■ YOUR INSTRUCTIONS
Scan the data below and pick out the lines containing the word "sources".

■ RECORDS TO PROCESS
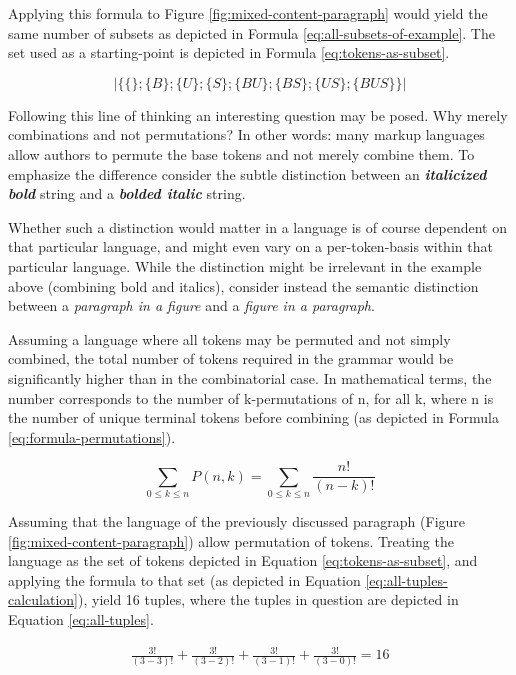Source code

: \documentclass{scrreprt}
\begin{document}
Applying this formula to Figure \ref{fig:mixed-content-paragraph} would yield the same number of subsets as depicted in Formula \ref{eq:all-subsets-of-example}. The set used as a starting-point is depicted in Formula \ref{eq:tokens-as-subset}.

\begin{equation}
|\{\{\};\{B\};\{U\};\{S\};\{BU\};\{BS\};\{US\};\{BUS\}\}|
\label{eq:all-subsets-of-example}
\end{equation}


Following this line of thinking an interesting question may be posed. Why merely combinations and not permutations? In other words: many markup languages allow authors to permute the base tokens and not merely combine them. To emphasize the difference consider the subtle distinction between an \textit{\textbf{italicized bold}} string and a \textit{\textbf{bolded italic}} string.

Whether such a distinction would matter in a language is of course dependent on that particular language, and might even vary on a per-token-basis within that particular language. While the distinction might be irrelevant in the example above (combining bold and italics), consider instead the semantic distinction between a \emph{paragraph in a figure} and a \emph{figure in a paragraph}.

Assuming a language where all tokens may be permuted and not simply combined, the total number of tokens required in the grammar would be significantly higher than in the combinatorial case. In mathematical terms, the number corresponds to the number of k-permutations of n, for all k, where n is the number of unique terminal tokens before combining (as depicted in Formula \ref{eq:formula-permutations}).


\begin{equation}
\sum_{0\leq{k}\leq{n}} P(n,k) = 
\sum_{0\leq{k}\leq{n}} \frac{n!}{(n-k)!}
\label{eq:formula-permutations}
\end{equation}

Assuming that the language of the previously discussed paragraph (Figure \ref{fig:mixed-content-paragraph}) allow permutation of tokens. Treating the language as the set of tokens depicted in Equation \ref{eq:tokens-as-subset}, and applying the formula to that set (as depicted in Equation \ref{eq:all-tuples-calculation}), yield 16 tuples, where the tuples in question are depicted in Equation \ref{eq:all-tuples}.



\begin{equation}
\begin{split}
\frac{3!}{(3-3)!} + \frac{3!}{(3-2)!} + \frac{3!}{(3-1)!} + \frac{3!}{(3-0)!} = 
16
\label{eq:all-tuples-calculation}
\end{split}
\end{equation}
\end{document}
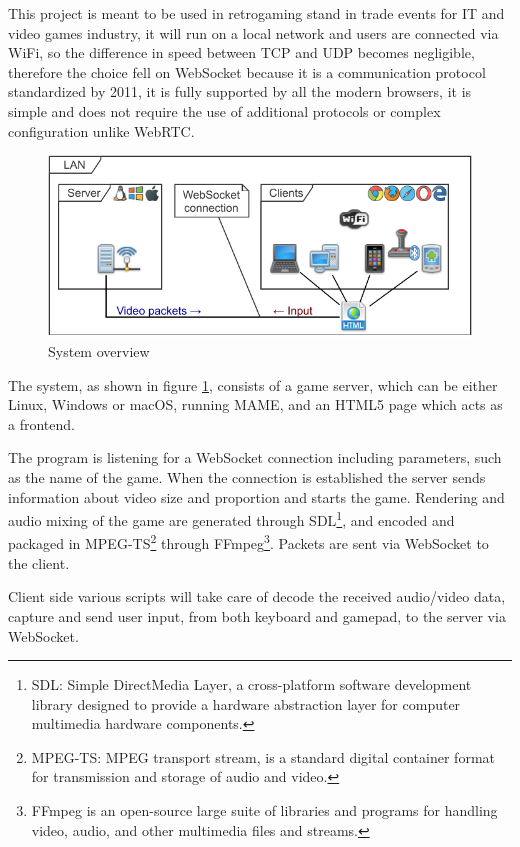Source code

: This project is meant to be used in retrogaming stand in trade events for IT and video games industry, it will run on a local network and users are connected via WiFi, so the difference in speed between TCP and UDP becomes negligible, therefore the choice fell on WebSocket because it is a communication protocol standardized by 2011, it is fully supported by all the modern browsers, it is simple and does not require the use of additional protocols or complex configuration unlike WebRTC.

\begin{figure}[H]
	\includegraphics[width=\linewidth]{immagini/proposed_system}
	\caption{System overview}
	\label{fig:proposed_system}
\end{figure}

The system, as shown in figure \ref{fig:proposed_system}, consists of a game server, which can be either Linux, Windows or macOS, running MAME, and an HTML5 page which acts as a frontend.

The program is listening for a WebSocket connection including parameters, such as the name of the game. When the connection is established the server sends information about video size and proportion and starts the game. Rendering and audio mixing of the game are generated through SDL\footnote{SDL: Simple DirectMedia Layer, a cross-platform software development library designed to provide a hardware abstraction layer for computer multimedia hardware components.}, and encoded and packaged in MPEG-TS\footnote{MPEG-TS: MPEG transport stream, is a standard digital container format for transmission and storage of audio and video.} through FFmpeg\footnote{FFmpeg is an open-source large suite of libraries and programs for handling video, audio, and other multimedia files and streams.}. Packets are sent via WebSocket to the client.

Client side various scripts will take care of decode the received audio/video data, capture and send user input, from both keyboard and gamepad, to the server via WebSocket.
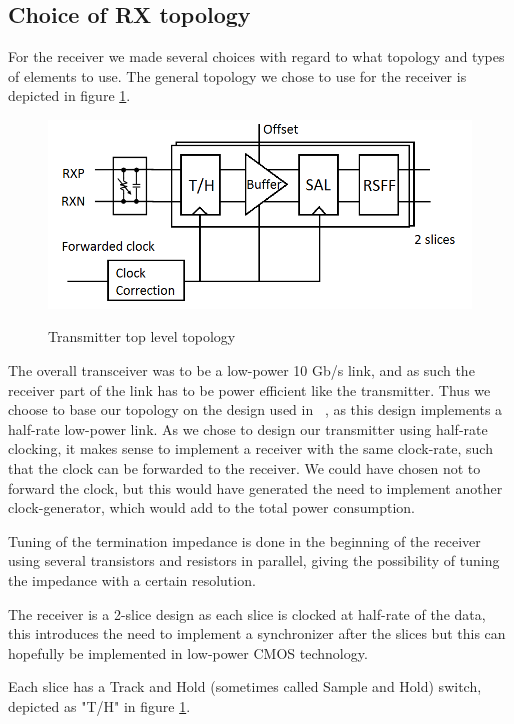 \subsection{Choice of RX topology}

For the receiver we made several choices with regard to what topology and types of elements to use. The general topology we chose to use for the receiver is depicted in figure \ref{fig:topology}.

\begin{figure}[H]
  \centering
  {\includegraphics[scale=0.55]{img/topology_rx.png}}
  \caption{Transmitter top level topology}
  \label{fig:topology}
\end{figure}


The overall transceiver was to be a low-power 10 Gb/s link, and as such the receiver part of the link has to be power efficient like the transmitter. Thus we choose to base our topology on the design used in ~\cite{mahony2010a}, as this design implements a half-rate low-power link. As we chose to design our transmitter using half-rate clocking, it makes sense to implement a receiver with the same clock-rate, such that the clock can be forwarded to the receiver. We could have chosen not to forward the clock, but this would have generated the need to implement another clock-generator, which would add to the total power consumption.


Tuning of the termination impedance is done in the beginning of the receiver using several transistors and resistors in parallel, giving the possibility of tuning the impedance with a certain resolution.

The receiver is a 2-slice design as each slice is clocked at half-rate of the data, this introduces the need to implement a synchronizer after the slices but this can hopefully be implemented in low-power CMOS technology.

Each slice has a Track and Hold (sometimes called Sample and Hold) switch, depicted as "T/H" in figure \ref{fig:topology}.

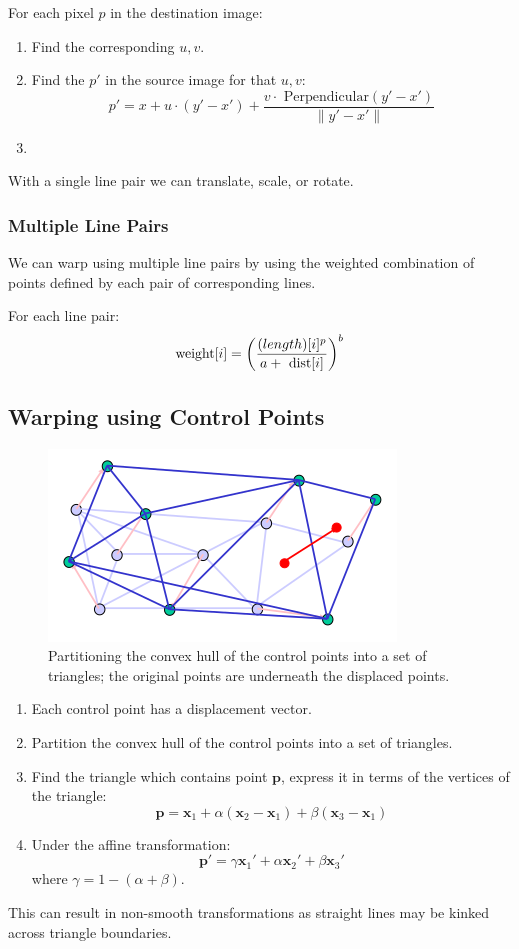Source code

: \documentclass[11pt]{article}
\begin{document}
For each pixel $p$ in the destination image:
\begin{enumerate}
  \item Find the corresponding $u, v$.
  \item Find the $p'$ in the source image for that $u, v$:
    \[
      p' = x + u \cdot (y' - x') + \frac{v \cdot \text{ Perpendicular}(y'-x')}{\lVert y'-x' \rVert} 
    \]
  \item 
\end{enumerate}

With a single line pair we can translate, scale, or rotate.

\subsubsection{Multiple Line Pairs}
We can warp using multiple line pairs by using the weighted combination of points defined by each pair of corresponding lines.

For each line pair:
\[
  \text{weight}[i] = \left( \frac{\text(length)[i]^p}{a + \text{ dist}[i]} \right)^b 
\]

\subsection{Warping using Control Points}
\begin{figure}[htb!]
  \centering
  \caption{Partitioning the convex hull of the control points into a set of triangles; the original points are underneath the displaced points.}
  \includegraphics[scale=0.5]{controlpoints}
\end{figure}
\begin{enumerate}
  \item Each control point has a displacement vector.
  \item Partition the convex hull of the control points into a set of triangles.
  \item Find the triangle which contains point $\bm{p}$, express it in terms of the vertices of the triangle:
    \[
      \bm{p} = \bm{x}_1 + \alpha(\bm{x}_2 - \bm{x}_1) + \beta(\bm{x}_3 - \bm{x}_1)
    \]
  \item Under the affine transformation:
    \[
      \bm{p}' = \gamma\bm{x}_1' + \alpha\bm{x}_2' + \beta\bm{x}_3' 
    \]
    where $\gamma = 1 - (\alpha + \beta)$.
\end{enumerate}
This can result in non-smooth transformations as straight lines may be kinked across triangle boundaries.
\end{document}
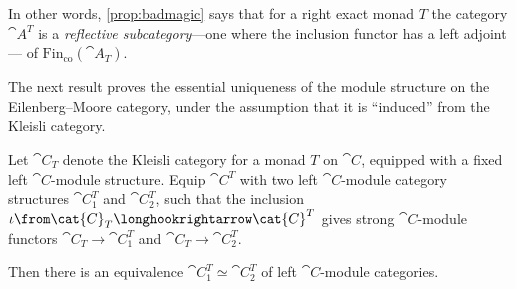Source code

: \begin{remark}
  In other words, \cref{prop:badmagic} says that
  for a right exact monad \(T\) the category \(\cat{A}^T\) is
  a \emph{reflective subcategory}—one where the inclusion functor has a left adjoint—%
  of \(\mathrm{Fin}_{\mathrm{co}}(\cat{A}_T)\).
\end{remark}

The next result proves the essential uniqueness of the module structure
on the Eilenberg--Moore category,
under the assumption that it is ``induced'' from the Kleisli category.

\begin{theorem}\label{thm:one-module-structure-on-EM}
  Let \(\cat{C}_{T}\) denote the Kleisli category for a monad \(T\) on \(\cat{C}\),
  equipped with a fixed left \(\cat{C}\)\hyp{}module structure.
  Equip \(\cat{C}^T\) with two left \(\cat{C}\)\hyp{}module category structures
  \(\cat{C}^T_{1}\) and \(\cat{C}^T_{2}\),
  such that the inclusion
  \(\iota \from \cat{C}_T \longhookrightarrow \cat{C}^T\)
  gives strong \(\cat{C}\)\hyp{}module functors
  \(\cat{C}_{T} \to \cat{C}^T_{1}\)
  and \(\cat{C}_{T} \to \cat{C}^T_{2}\).

  Then there is an equivalence \(\cat{C}^T_{1} \simeq \cat{C}^T_{2}\) of left \(\cat{C}\)\hyp{}module categories.
\end{theorem}
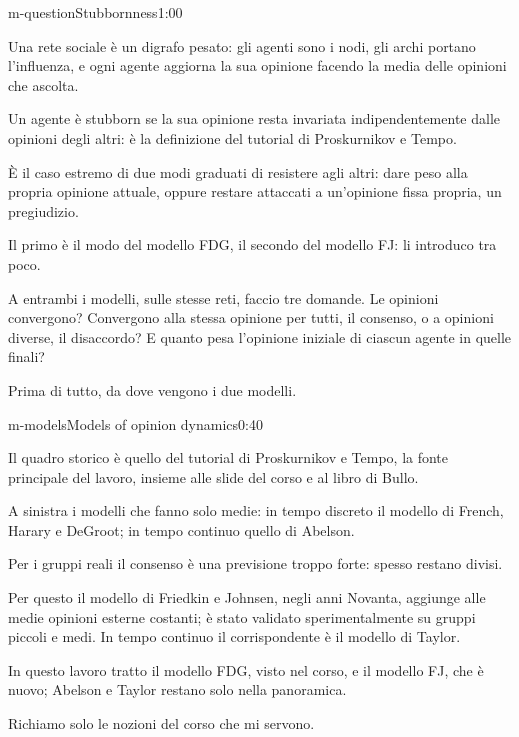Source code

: \begin{slide}{m-question}{Stubbornness}{1:00}
  \begin{discorso}
    \item Una rete sociale è un digrafo pesato: gli agenti sono i nodi, gli archi portano l'influenza, e ogni agente aggiorna la sua opinione facendo la media delle opinioni che ascolta.
    \item Un agente è stubborn se la sua opinione resta invariata indipendentemente dalle opinioni degli altri: è la definizione del tutorial di Proskurnikov e Tempo.
    \item È il caso estremo di due modi graduati di resistere agli altri: dare peso alla propria opinione attuale, oppure restare attaccati a un'opinione fissa propria, un pregiudizio.
    \item Il primo è il modo del modello FDG, il secondo del modello FJ: li introduco tra poco.
    \item A entrambi i modelli, sulle stesse reti, faccio tre domande. Le opinioni convergono? Convergono alla stessa opinione per tutti, il consenso, o a opinioni diverse, il disaccordo? E quanto pesa l'opinione iniziale di ciascun agente in quelle finali?
    \item Prima di tutto, da dove vengono i due modelli.
  \end{discorso}
\end{slide}

\begin{slide}{m-models}{Models of opinion dynamics}{0:40}
  \begin{discorso}
    \item Il quadro storico è quello del tutorial di Proskurnikov e Tempo, la fonte principale del lavoro, insieme alle slide del corso e al libro di Bullo.
    \item A sinistra i modelli che fanno solo medie: in tempo discreto il modello di French, Harary e DeGroot; in tempo continuo quello di Abelson.
    \item Per i gruppi reali il consenso è una previsione troppo forte: spesso restano divisi.
    \item Per questo il modello di Friedkin e Johnsen, negli anni Novanta, aggiunge alle medie opinioni esterne costanti; è stato validato sperimentalmente su gruppi piccoli e medi. In tempo continuo il corrispondente è il modello di Taylor.
    \item In questo lavoro tratto il modello FDG, visto nel corso, e il modello FJ, che è nuovo; Abelson e Taylor restano solo nella panoramica.
    \item Richiamo solo le nozioni del corso che mi servono.
  \end{discorso}
\end{slide}

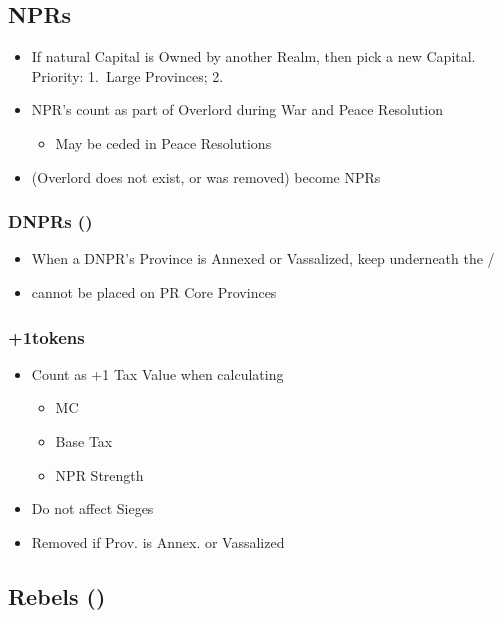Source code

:\documentclass[10pt]{article}
\begin{document}
\subsection*{NPRs }
\begin{itemize}
	\item If natural Capital is Owned by another Realm, then pick a new Capital. Priority: 1.~Large Provinces; 2.~\az
	\item NPR's  count as part of Overlord during War and Peace Resolution
	\begin{itemize}
		\item May be ceded in Peace Resolutions
	\end{itemize}
	\item {} (Overlord does not exist, or \vassal was removed) become NPRs
\end{itemize}

\subsubsection*{DNPRs (\dnpr) }
\begin{itemize}
	\item When a DNPR's Province is Annexed or Vassalized, keep \dnpr underneath the \town/\vassal 
	\item \dnpr cannot be placed on PR Core Provinces
\end{itemize}

\subsubsection*{+1\manpower tokens }
\begin{itemize}
	\item Count as +1 Tax Value when calculating
	\begin{itemize}
		\item MC
		\item Base Tax
		\item NPR Strength
	\end{itemize}
	\item Do not affect Sieges
	\item Removed if Prov. is Annex. or Vassalized
\end{itemize}

\subsection*{Rebels (\rebel) }
\end{document}
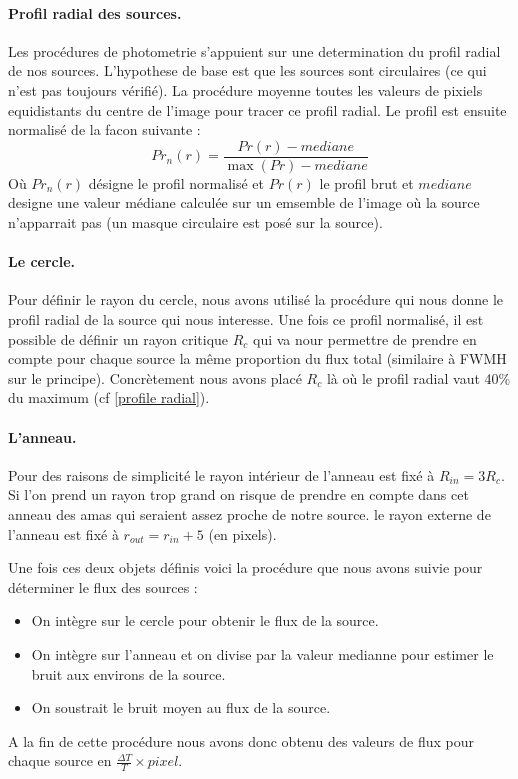 \documentclass[a4paper,11pt]{article}
\begin{document}
\paragraph{Profil radial des sources.} Les procédures de photometrie s'appuient sur une determination 
du profil radial de nos sources. L'hypothese de base est que les sources sont circulaires (ce qui n'est 
pas toujours vérifié). La procédure moyenne toutes les valeurs de pixiels equidistants du centre de l'image
pour tracer ce profil radial. Le profil est ensuite normalisé de la facon suivante  : 
\begin{equation}
Pr_n(r) = \frac{Pr(r) - mediane}{\max ( Pr) - mediane}
\end{equation} 
Où $Pr_n(r)$ désigne le profil normalisé et $Pr(r)$ le profil brut et $mediane$ designe une valeur médiane
calculée sur un emsemble de l'image où la source n'apparrait pas (un masque circulaire est posé sur la source).\\

\paragraph{Le cercle.} Pour définir le rayon du cercle, nous avons utilisé la procédure qui nous donne le
profil radial de la source qui nous interesse. Une fois ce profil normalisé, il est possible de définir un rayon critique
$R_c$ qui va nour permettre de prendre en compte pour chaque source la même proportion du flux total
(similaire à FWMH sur le principe). Concrètement nous avons placé $R_c$ là où le profil radial vaut 40\% du maximum
(cf \ref{profile radial}). \\ 

\paragraph{L'anneau.} Pour des raisons de simplicité le rayon intérieur de l'anneau 
est fixé à $R_{in} = 3R_c $. Si l'on prend un rayon trop grand on risque de prendre en compte dans cet
anneau des amas qui seraient assez proche de notre source.  le rayon externe de l'anneau est fixé à 
$r_{out} = r_{in} + 5  $ (en pixels).

Une fois ces deux objets définis voici la procédure que nous avons suivie pour déterminer le
flux des sources : 
\begin{itemize}
\item On intègre sur le cercle pour obtenir le flux de la source.
\item On intègre sur l'anneau et on divise par la valeur medianne pour estimer le bruit 
aux environs de la source.
\item On soustrait le bruit moyen  au flux de la source.
\end{itemize}
A la fin de cette procédure nous avons donc obtenu des valeurs de flux pour chaque source en 
$\frac{\Delta T}{T}\times pixel $.
\end{document}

■ ANSWER FOR THIS EXERCISE
\paragraph{Profil radial des sources.} Les procédures de photometrie s'appuient sur une determination 
du profil radial de nos sources. L'hypothese de base est que les sources sont circulaires (ce qui n'est 
flux des sources : 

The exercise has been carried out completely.